Your task is to show every line in the listing below that includes "Security".

PROVIDED DATA START

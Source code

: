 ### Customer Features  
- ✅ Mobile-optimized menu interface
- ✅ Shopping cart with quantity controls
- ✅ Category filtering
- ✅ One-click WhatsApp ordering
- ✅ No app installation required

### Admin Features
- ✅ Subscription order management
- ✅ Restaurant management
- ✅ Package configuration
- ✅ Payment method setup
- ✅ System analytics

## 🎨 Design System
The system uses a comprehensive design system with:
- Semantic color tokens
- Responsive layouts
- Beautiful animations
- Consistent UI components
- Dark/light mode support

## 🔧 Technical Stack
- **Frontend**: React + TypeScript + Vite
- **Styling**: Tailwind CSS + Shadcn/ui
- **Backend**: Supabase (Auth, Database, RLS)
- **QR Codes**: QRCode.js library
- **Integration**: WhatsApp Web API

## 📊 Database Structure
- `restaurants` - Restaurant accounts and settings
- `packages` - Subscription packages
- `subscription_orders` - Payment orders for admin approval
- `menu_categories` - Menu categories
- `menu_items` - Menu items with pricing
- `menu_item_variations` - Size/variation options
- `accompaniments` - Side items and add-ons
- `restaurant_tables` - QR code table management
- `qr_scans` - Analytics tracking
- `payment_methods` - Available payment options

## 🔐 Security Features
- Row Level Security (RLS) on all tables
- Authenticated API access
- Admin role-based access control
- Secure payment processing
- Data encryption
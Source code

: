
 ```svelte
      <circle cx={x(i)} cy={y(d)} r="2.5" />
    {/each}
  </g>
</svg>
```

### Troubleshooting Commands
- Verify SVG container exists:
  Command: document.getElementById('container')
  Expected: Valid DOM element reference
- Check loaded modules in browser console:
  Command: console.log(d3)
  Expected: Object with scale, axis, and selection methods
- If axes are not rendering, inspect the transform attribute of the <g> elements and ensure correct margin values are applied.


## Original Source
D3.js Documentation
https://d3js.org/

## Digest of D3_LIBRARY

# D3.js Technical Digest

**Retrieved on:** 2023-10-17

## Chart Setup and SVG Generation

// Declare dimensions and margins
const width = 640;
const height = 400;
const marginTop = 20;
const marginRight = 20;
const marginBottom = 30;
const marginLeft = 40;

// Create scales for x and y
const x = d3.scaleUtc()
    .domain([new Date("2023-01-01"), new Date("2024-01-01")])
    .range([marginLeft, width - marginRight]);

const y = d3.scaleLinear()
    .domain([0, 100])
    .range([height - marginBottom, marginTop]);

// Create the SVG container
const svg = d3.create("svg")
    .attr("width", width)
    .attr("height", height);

PROVIDED DATA END

▶ **EXERCISE RESULT**:
## 🔐 Security Features
- Row Level Security (RLS) on all tables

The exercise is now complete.